Facial Recognition with Eigenfaces

February 01, 2016

A true classic topic in ML: Facial recognition is very high-dimensional, meaning that each picture can have millions of pixels, each of which can be a single feature. It's computationally expensive to deal with all these features, and invites overfitting problems. PCA (principal components analysis) is a classic dimensionality reduction tool that compresses these many dimensions into the few that contain the most variation in the data, and those principal components are often then fed into a classic ML algorithm like and SVM.

One of the best thing about eigenfaces is the great example code that you can find in sklearn--you can distinguish pictures of world leaders yourself in just a few minutes!

Link: Scikit-learn example on eigenfaces

Statistics of World Series Streaks

February 01, 2016

Baseball is characterized by a high level of equality between teams; even the best teams might only have 55% win percentages (contrast this with college football, where teams go undefeated pretty regularly).
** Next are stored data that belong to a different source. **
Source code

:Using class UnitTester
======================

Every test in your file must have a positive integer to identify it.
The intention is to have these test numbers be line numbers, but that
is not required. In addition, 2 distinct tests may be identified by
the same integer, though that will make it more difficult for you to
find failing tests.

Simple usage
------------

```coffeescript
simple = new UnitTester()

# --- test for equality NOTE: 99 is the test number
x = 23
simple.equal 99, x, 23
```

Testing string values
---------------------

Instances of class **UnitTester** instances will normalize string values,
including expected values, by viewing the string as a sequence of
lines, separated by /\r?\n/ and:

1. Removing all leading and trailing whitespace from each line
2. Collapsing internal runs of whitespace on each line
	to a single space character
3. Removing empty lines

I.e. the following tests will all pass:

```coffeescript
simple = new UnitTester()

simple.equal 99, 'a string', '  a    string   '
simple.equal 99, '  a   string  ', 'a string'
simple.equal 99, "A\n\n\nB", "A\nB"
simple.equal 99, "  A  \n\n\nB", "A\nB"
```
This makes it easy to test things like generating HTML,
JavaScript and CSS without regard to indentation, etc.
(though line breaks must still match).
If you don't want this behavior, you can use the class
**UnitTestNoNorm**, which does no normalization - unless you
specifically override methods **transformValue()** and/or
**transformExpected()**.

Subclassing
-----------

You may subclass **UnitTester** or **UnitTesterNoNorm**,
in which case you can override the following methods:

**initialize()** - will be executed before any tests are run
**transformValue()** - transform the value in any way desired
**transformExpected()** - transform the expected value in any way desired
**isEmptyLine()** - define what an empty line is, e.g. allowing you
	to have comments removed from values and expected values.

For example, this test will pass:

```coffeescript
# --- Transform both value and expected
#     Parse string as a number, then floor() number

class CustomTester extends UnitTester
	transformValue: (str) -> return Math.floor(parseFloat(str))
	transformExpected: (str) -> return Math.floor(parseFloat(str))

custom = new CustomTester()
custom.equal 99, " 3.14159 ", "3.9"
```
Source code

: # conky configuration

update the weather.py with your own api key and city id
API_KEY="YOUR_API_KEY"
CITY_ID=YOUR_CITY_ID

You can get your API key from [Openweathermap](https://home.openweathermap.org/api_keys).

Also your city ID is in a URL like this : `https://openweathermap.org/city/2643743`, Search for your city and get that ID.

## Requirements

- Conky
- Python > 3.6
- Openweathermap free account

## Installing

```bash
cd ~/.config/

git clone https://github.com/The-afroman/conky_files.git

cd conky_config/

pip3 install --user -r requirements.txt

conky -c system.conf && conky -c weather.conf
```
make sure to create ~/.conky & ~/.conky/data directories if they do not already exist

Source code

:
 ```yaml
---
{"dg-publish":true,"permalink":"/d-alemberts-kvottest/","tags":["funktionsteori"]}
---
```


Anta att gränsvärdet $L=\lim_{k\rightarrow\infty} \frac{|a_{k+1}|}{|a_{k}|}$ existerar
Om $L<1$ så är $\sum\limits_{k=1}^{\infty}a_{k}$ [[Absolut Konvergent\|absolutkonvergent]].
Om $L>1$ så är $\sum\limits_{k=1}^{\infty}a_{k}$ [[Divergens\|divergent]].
In this regime, where 2 outcomes (Giants win/Giants lose) are approximately equally likely, we can model the win/loss chances with a binomial distribution.

Using the binomial distribution, we can calculate an interesting little result: what's the chance of the world series going to only 4 games? 5? 6? All the way to 7? Then we can compare to decades' worth of world series data, to see how well the data follows the binomial assumption.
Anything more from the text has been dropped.